Ethen 2016-08-23 15:27:13 

CPython 3.5.2
IPython 4.2.0

numpy 1.11.1
scipy 0.18.0

Template For A/B Testing

A/B testing is a general methodology used when you want to test out whether a new feature or change is better. What you're doing is you're going show one set of features, the control set (your existing feature) to one user group and another set, your experiment set (your new feature) to another user group and test how did these users respond differently so that you can determine which set of your feature is better. If the ultimate goal is to decide which model or design is the best, then A/B testing is the right framework, along with its many gotchas to watch out for.

The following section describes a possible workflow for conducting A/B testing.

Generate High Level Business Goal

  • Define your business objectives. e.g. A business objective for an online flower store is to "Increase our sales by receiving online orders for our bouquets."
  • Define your Key Performance Indicators. e.g. Our flower store’s business objective is to sell bouquets. Our KPI could be number of bouquets sold online.
  • Define your target metrics. e.g. For our imaginary flower store, we can define a monthly target of 175 bouquets sold.

Segmenting And Understand The Whys

After defining the high level goal, find out (not guess) which parts of your business are underperforming or trending and why. Quantitative methods do a much better job answering how many and how much types of questions. Whereas qualitative methods such as User Experience Group (you go really deep with a few users. It can take form of observing users doing tasks or you ask users to self-document their behaviors) and surveys are much better suited for answering questions about why or how to fix a problem.

Take a look at your conversion funnel. Examine the flow from the persuasive end (top of the funnel) and the transactional end (bottom of the funnel). e.g. You can identify problems by starting from the top 5 highest bounce rate pages. During the examination, segment to spot underlying underperformance or trends.

  • Segment by source: Separate people who arrive on your website from e-mail campaigns, google, twitter, youtube, etc. Find answers to questions like: Is there a difference between bounce rates for those segments? Is there a difference in Visitor Loyalty between those who came from Youtube versus those who came from Twitter? What products do people who come from Youtube care about more than people who come from Google?
  • Segment by behavior: Focus on groups of people who have similar behaviors For example, you can separate out people who visit more than ten times a month versus those that visit only twice. Do these people look for products in different price ranges? Are they from different regions? Or separate people out by the products they purchase, by order size, by people who have signed up.

Consider segmenting your users into different buckets and testing against that. Because mobile visitors perform differently than desktop ones, new visitors are different than returning visitors, and e-mail traffic is different than organic.

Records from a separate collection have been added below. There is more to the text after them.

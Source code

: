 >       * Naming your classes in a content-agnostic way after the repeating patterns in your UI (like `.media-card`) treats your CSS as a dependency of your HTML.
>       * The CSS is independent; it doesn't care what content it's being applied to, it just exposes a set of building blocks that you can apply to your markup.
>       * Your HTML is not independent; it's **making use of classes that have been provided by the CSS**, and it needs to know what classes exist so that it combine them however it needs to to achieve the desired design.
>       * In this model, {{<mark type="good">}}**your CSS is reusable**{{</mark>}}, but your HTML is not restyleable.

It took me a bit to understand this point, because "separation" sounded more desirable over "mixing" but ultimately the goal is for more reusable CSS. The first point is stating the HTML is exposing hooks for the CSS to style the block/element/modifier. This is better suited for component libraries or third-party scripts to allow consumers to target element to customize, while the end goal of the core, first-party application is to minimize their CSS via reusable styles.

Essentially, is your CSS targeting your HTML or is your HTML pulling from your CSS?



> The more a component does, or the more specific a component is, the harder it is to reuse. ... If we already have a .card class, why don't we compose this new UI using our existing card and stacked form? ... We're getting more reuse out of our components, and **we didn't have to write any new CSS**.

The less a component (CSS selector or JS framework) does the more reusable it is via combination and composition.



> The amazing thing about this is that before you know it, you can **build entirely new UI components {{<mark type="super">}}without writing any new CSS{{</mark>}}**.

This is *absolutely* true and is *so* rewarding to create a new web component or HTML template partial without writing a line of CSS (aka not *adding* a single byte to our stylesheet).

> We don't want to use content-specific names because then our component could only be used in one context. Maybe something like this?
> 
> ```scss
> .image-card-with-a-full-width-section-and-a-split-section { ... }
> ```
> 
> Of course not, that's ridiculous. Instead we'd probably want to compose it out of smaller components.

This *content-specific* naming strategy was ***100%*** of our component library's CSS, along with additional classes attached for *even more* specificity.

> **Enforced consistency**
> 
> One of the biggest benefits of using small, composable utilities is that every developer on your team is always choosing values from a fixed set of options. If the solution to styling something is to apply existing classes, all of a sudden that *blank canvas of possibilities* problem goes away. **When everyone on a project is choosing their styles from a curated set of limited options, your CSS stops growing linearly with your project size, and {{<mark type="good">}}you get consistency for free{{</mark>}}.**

Start thinking "segment first."

During the process ask yourself: 1) Why is it happening? 2) How can we spread the success of other areas of the site.

e.g. You’re looking at your metric of total active users over time and you see a spike in one of the timelines. After confirming that this is not caused by seasonal variation, we can look at different segment of our visitors to see if one of the segment is causing the spike. Suppose we have chosen segment to be geographic, it might just happen that we’ve identify a large proportion of the traffic is generated by a specific region and it might be best for us to dig deeper and understand why.

Three simple ideas for gathering qualitative data to understand the why

  • Add an exit survey on your site, asking why your visitors did/didn't complete the goal of the site.
  • Send out a feedback surveys to your clients to find out more about them and their motives.
  • Simply track what your customers are saying in social media and on review sites.

Generate a Well-Defined Metric

Set the "Lower" Level Goals

Now that you've identify the overall business goal and the possible problem (e.g. Less than one percent of visitors sign up for our newsletter). It's time to prioritize your website goals. Three categories of goals include:

  • Do x: Add better product images.
  • Increase y: Increase click-through rates.
  • Reduce z: Reduce our shopping cart abandonment rate.

Define the Subject

What you need to do is to decide how to assign users to either the control or the experiment. There’re three commonly used categories, namely user id, anonymous id (cookie) and event.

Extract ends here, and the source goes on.